Friday, October 16, 2009
Coincidence? I think not.
All three of these men defy and disrespect nature and God/the gods.
DEEDS
-Ancient Mariner: killed the albatross (which led his ship to the correct route)
-Captain Walton: refuses to leave the Arctic until he reaches the North Pole (even though nature is not allowing his ship to move whatsoever)
-Victor Frankenstein: creates his "monster" (practically a mockery to the Creator)
All three of these men are also punished by Karma.
KARMA
-Ancient Mariner: condemned to tell his story over, and over, and over again
-Captain Walton: never fufills his "great purpose" of finding
-Victor Frankenstein: mocked by his own monster
It's not just a coincidence. I think Mary Shelley stratigically place that clipping of The Ancient Mariner in her novel. In the men's ultimate quests for knowledge, all of them failed, only because of selfishness and ignorance towards greater powers, but did they really seek just knowledge, or glory as well? Defying higher forces and seeking knowledge and glory is what connects Walton, Victor, and the mariner. Could this stanza be foreshadowing the end?
Thursday, October 15, 2009
Marry Shelley
Most scholars and other writers believe she either:
- had an obscene vision during an opium waking dream, or nightmare:
During the seventeen and eighteen hundreds, opium, a highly addictive narcotic, was a drug popularly used by writers, artists, and philosphers. The drug was used to stimulate creativity and promote their imagionation to stretch as more so than others. There is a theory that Mary Shelley had conceived the idea from a waking dream in whish she saw "the pale student of unhallowed arts kneeling beside the thing he had put together." Mary Shelley's use of this narcotic drug is very possible, but not know as actualy fact.
- participated in a scary story contest with a rival poet
Mary and her husband, poet and philosopher Percy Shelley, stayed with friends one summer (in the early 1800's) at the Villa Diodati by Lake Geneva in Switzerland. Supposedly, the weather was consistantly cold and dreary, so the group began discussing science and telling tales of the paranormal and supernatural. This eventually led to a friendly competition to compose the scariest story. This is sometimes said to be the birth of our monster, and the tale of Victor Frankenstein.

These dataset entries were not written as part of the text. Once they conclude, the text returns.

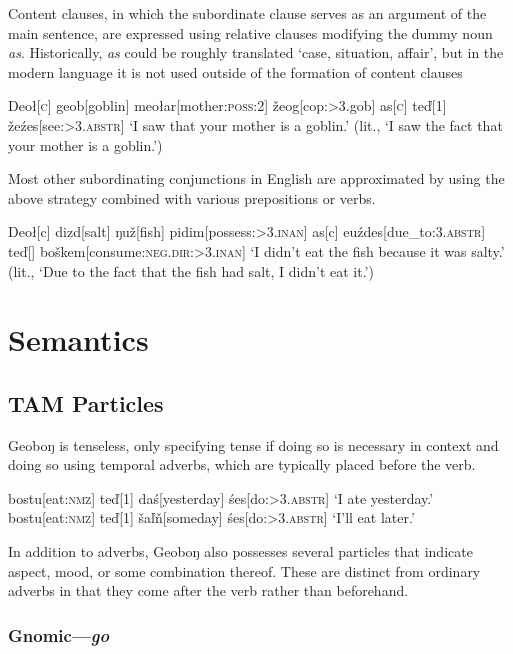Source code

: \documentclass[10pt]{article}
\newcommand{\sk}{\textsc}
\newcommand{\vd}{ď}
\newcommand{\vz}{ž}
\newcommand{\vs}{š}
\newcommand{\vl}{ľ}
\newcommand{\vn}{ň}
\newcommand{\engma}{ŋ}
\begin{document}
Content clauses, in which the subordinate clause serves as an argument of the main sentence, are expressed using relative clauses modifying the dummy noun \textit{as}. Historically, \textit{as} could be roughly translated `case, situation, affair', but in the modern language it is not used outside of the formation of content clauses

\ex
\begingl
Deo{\l}[\sk{c}] 
geob[goblin]
meo\l ar[mother:\sk{poss:2}]
\vz eog[\sc cop:>3.gob]
\nogloss{,}
as[\sk{c}]
te{\vd}[1]
\vz e\'zes[see:\sk{>3.abstr}]
\glft `I saw that your mother is a goblin.' (lit., `I saw the fact that your mother is a goblin.')
\endgl
\xe

Most other subordinating conjunctions in English are approximated by using the above strategy combined with various prepositions or verbs.

\ex 
\begingl
Deo\l[\sc c]
dizd[salt]
\engma u\vz[fish]
pidim[possess:\sk{>3.inan}]
\nogloss{,}
as[\sc c]
euźdes[due\_to:\sk{3.abstr}]
te\vd[] 
bo\vs kem[consume:\sk{neg.dir:>3.inan}]
\glft `I didn't eat the fish because it was salty.' (lit., `Due to the fact that the fish had salt, I didn't eat it.')
\endgl
\xe 

\section{Semantics}

\subsection{TAM Particles}

Geobo{\engma} is tenseless, only specifying tense if doing so is necessary in context and doing so using temporal adverbs, which are typically placed before the verb.

\pex 
\a 
\begingl 
bostu[eat:\sk{nmz}]
te\vd[1]
da\'s[yesterday]
\'ses[do:\sk{>3.abstr}]
\glft `I ate yesterday.'
\endgl
\a 
\begingl 
bostu[eat:\sk{nmz}]
te\vd[1]
\vs a\vl\vn[someday]
\'ses[do:\sk{>3.abstr}]
\glft `I'll eat later.'
\endgl 
\xe

In addition to adverbs, Geobo{\engma} also possesses several particles that indicate aspect, mood, or some combination thereof. These are distinct from ordinary adverbs in that they come after the verb rather than beforehand.

\subsubsection{Gnomic---\textit{go}}
\end{document}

- furthered her thought about bringing her baby, who had died several month before, back to life
It is also rumored that Mary Shelley lost a baby in previous months to writing this classic, and she actually imagioned rubbing it and reviving to live again. In her earlier life, Mary Shelley was disowned and disinherited from her father for running away with Percy Shelly, who was already married. These two combined ideas led to the created of her novel, Frankenstein.
There is historical evidence to back up all of these theories, but we can never sure of which is fact or folly.
Which theory would you believe?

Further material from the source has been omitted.